Thursday 23 April 2015

spliterators are just iterators

I've been mucking about on-and-off with a 2D pixel library (i.e images) and as one part of that I was trying to utilise the stream functions from java 8 and/or at least look into some functional callbacks.

I can't just use the jre stuff because they don't have byte or float streams and they don't handle 2D data; I wanted to be able to support sub-regions of a rectangular array accessed by offset with different strides.

It took me a little while to wrap my head around spliterators because I was looking at them as if their primary job was to split the work up into smaller chunks to be worked across threads; but this is completely the wrong way to frame them. They are instead just iterators that can be broken into non-overlapping parts.

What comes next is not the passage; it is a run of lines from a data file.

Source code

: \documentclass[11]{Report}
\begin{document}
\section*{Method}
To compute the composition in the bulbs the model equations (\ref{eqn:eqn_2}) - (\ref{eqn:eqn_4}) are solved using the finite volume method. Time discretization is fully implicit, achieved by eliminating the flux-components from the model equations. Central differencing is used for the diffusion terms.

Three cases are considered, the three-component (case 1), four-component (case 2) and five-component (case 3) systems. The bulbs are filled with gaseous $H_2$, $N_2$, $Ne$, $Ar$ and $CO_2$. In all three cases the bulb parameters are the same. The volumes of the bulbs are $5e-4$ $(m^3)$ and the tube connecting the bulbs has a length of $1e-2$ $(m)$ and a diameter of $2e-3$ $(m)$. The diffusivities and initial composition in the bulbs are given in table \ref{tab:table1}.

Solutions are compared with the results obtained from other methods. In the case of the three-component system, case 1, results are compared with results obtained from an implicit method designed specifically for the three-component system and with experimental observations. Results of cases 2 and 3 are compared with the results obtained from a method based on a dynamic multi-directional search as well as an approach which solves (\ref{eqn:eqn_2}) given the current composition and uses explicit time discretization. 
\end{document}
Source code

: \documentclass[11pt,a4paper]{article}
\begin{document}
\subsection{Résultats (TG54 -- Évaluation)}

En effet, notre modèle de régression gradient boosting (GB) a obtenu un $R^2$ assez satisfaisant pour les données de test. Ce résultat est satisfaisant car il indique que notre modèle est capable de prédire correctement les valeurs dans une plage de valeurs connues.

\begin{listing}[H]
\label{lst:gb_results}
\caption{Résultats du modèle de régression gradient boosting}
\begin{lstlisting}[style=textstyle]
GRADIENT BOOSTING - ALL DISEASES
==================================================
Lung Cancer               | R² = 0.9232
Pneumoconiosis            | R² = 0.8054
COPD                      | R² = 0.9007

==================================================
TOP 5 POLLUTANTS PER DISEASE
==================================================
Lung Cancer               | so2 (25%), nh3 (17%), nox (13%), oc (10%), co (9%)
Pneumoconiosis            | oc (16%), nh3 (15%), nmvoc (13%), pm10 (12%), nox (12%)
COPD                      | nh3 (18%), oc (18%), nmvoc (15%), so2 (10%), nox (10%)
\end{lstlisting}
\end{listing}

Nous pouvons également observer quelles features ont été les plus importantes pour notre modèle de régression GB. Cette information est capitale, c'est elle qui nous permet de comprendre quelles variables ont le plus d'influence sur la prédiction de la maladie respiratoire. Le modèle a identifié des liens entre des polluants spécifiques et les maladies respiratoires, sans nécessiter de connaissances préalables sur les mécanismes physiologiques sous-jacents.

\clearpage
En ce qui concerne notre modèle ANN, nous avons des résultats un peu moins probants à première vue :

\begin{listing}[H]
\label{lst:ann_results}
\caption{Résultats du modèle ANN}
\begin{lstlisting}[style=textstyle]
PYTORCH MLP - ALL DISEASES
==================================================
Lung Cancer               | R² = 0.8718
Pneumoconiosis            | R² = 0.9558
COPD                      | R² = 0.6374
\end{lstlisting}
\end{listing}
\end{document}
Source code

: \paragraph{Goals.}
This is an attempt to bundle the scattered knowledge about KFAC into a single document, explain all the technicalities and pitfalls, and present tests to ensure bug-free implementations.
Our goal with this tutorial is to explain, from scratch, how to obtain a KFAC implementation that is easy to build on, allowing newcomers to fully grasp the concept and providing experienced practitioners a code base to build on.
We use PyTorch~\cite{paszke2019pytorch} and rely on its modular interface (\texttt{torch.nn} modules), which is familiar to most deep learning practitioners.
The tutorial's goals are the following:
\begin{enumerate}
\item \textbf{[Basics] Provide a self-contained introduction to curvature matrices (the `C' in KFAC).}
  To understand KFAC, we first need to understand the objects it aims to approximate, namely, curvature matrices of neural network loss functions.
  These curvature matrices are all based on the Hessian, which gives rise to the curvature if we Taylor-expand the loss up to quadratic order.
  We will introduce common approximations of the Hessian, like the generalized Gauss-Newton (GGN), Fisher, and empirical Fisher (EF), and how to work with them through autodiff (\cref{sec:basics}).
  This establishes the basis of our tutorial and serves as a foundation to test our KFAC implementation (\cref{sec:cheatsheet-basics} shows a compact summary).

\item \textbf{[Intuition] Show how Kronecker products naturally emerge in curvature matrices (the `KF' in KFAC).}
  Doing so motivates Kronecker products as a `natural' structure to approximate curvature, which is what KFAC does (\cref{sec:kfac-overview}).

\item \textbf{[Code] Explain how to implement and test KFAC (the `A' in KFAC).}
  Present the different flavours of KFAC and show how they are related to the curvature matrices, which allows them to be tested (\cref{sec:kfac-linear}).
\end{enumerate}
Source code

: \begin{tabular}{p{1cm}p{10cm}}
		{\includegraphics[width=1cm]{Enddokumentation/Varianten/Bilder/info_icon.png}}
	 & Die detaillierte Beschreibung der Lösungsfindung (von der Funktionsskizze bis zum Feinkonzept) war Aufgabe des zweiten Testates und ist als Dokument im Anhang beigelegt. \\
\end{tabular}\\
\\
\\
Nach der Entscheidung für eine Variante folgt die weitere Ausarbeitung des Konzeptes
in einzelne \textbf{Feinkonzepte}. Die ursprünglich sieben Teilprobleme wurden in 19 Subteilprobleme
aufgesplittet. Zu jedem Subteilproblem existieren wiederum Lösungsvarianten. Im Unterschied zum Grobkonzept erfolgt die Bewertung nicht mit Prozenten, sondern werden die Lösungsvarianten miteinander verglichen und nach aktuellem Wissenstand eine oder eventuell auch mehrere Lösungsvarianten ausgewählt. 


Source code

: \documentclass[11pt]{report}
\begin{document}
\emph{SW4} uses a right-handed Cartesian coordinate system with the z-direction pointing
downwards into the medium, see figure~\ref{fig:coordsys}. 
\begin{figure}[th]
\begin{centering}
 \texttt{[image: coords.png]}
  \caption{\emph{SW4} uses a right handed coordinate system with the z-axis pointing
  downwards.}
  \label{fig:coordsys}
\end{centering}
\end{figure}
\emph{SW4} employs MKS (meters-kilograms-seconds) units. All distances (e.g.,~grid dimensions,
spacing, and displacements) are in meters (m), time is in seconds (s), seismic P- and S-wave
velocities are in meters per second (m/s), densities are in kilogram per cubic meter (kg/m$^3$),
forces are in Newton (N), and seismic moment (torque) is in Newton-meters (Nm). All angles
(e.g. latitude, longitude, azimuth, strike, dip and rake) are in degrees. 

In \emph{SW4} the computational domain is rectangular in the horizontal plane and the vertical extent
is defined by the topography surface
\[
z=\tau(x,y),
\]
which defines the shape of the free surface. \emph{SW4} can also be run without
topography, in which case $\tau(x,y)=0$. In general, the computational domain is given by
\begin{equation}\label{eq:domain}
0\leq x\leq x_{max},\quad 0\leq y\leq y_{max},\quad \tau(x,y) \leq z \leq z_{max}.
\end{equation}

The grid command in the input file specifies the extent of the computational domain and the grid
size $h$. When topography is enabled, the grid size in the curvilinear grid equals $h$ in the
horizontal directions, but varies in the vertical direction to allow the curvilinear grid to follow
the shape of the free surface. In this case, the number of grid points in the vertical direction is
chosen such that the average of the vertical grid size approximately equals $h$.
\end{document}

Once I realised that I had no trouble coming up with some 2D array streams of various types and trying to work out how to get better performance.

Given the code complexity i'm fairly impressed with the performance of the stream code in general but it doesn't always seem to interact with the jvm very well. Some code I have gets slower once hotspot has completed it's optimisations; which is odd. And sometimes it's really not too fast at all.

So I have a test-case which creates a 2D byte array of 1024x1024 elements and sums up every element as an integer 1000 times in tight loop.

The basic object i'm using for these tests is:

class BytePixels {
    public final byte[] pixels;
    public final int width, height, stride, offset;

    public int offset(int x, int y)  { return x+y*stride+offset; }
    public int getb(int x, int y)    { return pixels[offset(x,y)] & 0xff; }
    public int getb(int i)           { return pixels[i] & 0xff; }
}

The machine is a quad-core cpu and 4 threads are used whenever concurrency.

I'll go through some of the cases I tried and show the inner loops. For the most part i'm assuming offset is not zero since that case is a little simpler but its difference to runtime is minimal. I'm applying obvious micro-optimisations like copying loop bounds or array pointers to local variables.

The first examples are just using basic Java & jre facilities.

376ms Nested loops with getb(x,y)

This loops over the dimensions of the image and calls getb(x,y) to retrieve each element.

for (int y = 0; y < height; y++)
    for (int x = 0; x < width; x++)
        sum += bp.getb(x, y);

This sets a base-line for the most obvious implementation.

387ms Nested loops with pixels[o++]

This loops over the dimensions but removes the internal array calculation by calculating the offset at the start of each row and then accessing the pixel values directly.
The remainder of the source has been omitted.